● **Exercise aim**:
Everything in the data below except the pictures must be repeated word for word.
Source data START
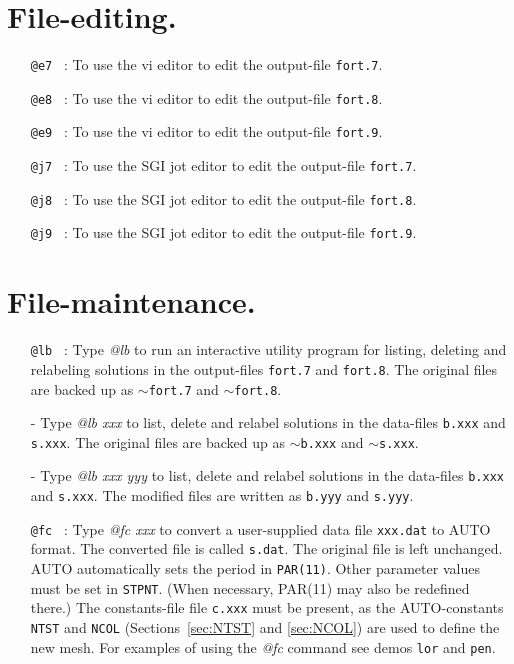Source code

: \documentclass[12pt]{report}
\begin{document}
\section{ File-editing.} 

\begin{itemize}

\item[\tt @e7]~:
  To use the vi editor to edit the output-file {\tt fort.7}.
\item[\tt @e8]~:
  To use the vi editor to edit the output-file {\tt fort.8}.
\item[\tt @e9]~:
  To use the vi editor to edit the output-file {\tt fort.9}.
\item[\tt @j7]~:
  To use the SGI jot editor to edit the output-file {\tt fort.7}.
\item[\tt @j8]~:
  To use the SGI jot editor to edit the output-file {\tt fort.8}.
\item[\tt @j9]~:
  To use the SGI jot editor to edit the output-file {\tt fort.9}.
  
\end{itemize}

\section{ File-maintenance.} 

\begin{itemize}
\item[\tt @lb]~:
  Type {\it @lb} to run an interactive utility program
  for listing, deleting and relabeling solutions 
  in the output-files {\tt fort.7} and {\tt fort.8}.
  The original files are backed up as
{\tt $\sim$fort.7} and {\tt $\sim$fort.8}. 
  \item[-]
  Type {\it @lb xxx} to list, delete and relabel solutions
  in the data-files {\tt b.xxx} and {\tt s.xxx}.
  The original files are backed up as {\tt $\sim$b.xxx} and {\tt $\sim$s.xxx}. 
\item[-]
  Type {\it @lb xxx yyy} to list, delete and relabel solutions
  in the data-files {\tt b.xxx} and {\tt s.xxx}.
  The modified files are written as {\tt b.yyy} and {\tt s.yyy}. 

\item[\tt @fc]~:
  Type {\it @fc xxx} to convert a user-supplied data file {\tt xxx.dat}
  to {\cal AUTO} format. The converted file is called {\tt s.dat}.
  The original file is left unchanged.
  {\cal AUTO} automatically sets the period in {\tt PAR(11)}.
  Other parameter values must be set in {\tt STPNT}. (When necessary,
  PAR(11) may also be redefined there.) 
  The constants-file file {\tt c.xxx} must be present, as the 
  {\cal AUTO}-constants {\tt NTST} and {\tt NCOL} 
  (Sections~\ref{sec:NTST} and \ref{sec:NCOL}) are used to define the new mesh.
  For examples of using the {\it @fc} command see demos {\tt lor} and {\tt pen}.

\end{itemize}
\end{document}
Source data END
● **Answer below**:
Source code

: \documentclass[12pt]{report}
\begin{document}
\section{ File-editing.} 

\begin{itemize}

\item[\tt @e7]~:
  To use the vi editor to edit the output-file {\tt fort.7}.
\item[\tt @e8]~:
  To use the vi editor to edit the output-file {\tt fort.8}.
\item[\tt @e9]~:
  To use the vi editor to edit the output-file {\tt fort.9}.
\item[\tt @j7]~:
  To use the SGI jot editor to edit the output-file {\tt fort.7}.
\item[\tt @j8]~:
  To use the SGI jot editor to edit the output-file {\tt fort.8}.
\item[\tt @j9]~:
  To use the SGI jot editor to edit the output-file {\tt fort.9}.
  
\end{itemize}

\section{ File-maintenance.} 

\begin{itemize}
\item[\tt @lb]~:
  Type {\it @lb} to run an interactive utility program
  for listing, deleting and relabeling solutions 
  in the output-files {\tt fort.7} and {\tt fort.8}.
  The original files are backed up as
{\tt $\sim$fort.7} and {\tt $\sim$fort.8}. 
  \item[-]
  Type {\it @lb xxx} to list, delete and relabel solutions
  in the data-files {\tt b.xxx} and {\tt s.xxx}.
  The original files are backed up as {\tt $\sim$b.xxx} and {\tt $\sim$s.xxx}. 
\item[-]
  Type {\it @lb xxx yyy} to list, delete and relabel solutions
  in the data-files {\tt b.xxx} and {\tt s.xxx}.
  The modified files are written as {\tt b.yyy} and {\tt s.yyy}. 

\item[\tt @fc]~:
  Type {\it @fc xxx} to convert a user-supplied data file {\tt xxx.dat}
  to {\cal AUTO} format. The converted file is called {\tt s.dat}.
  The original file is left unchanged.
  {\cal AUTO} automatically sets the period in {\tt PAR(11)}.
  Other parameter values must be set in {\tt STPNT}. (When necessary,
  PAR(11) may also be redefined there.) 
  The constants-file file {\tt c.xxx} must be present, as the 
  {\cal AUTO}-constants {\tt NTST} and {\tt NCOL} 
  (Sections~\ref{sec:NTST} and \ref{sec:NCOL}) are used to define the new mesh.
  For examples of using the {\it @fc} command see demos {\tt lor} and {\tt pen}.

\end{itemize}
\end{document}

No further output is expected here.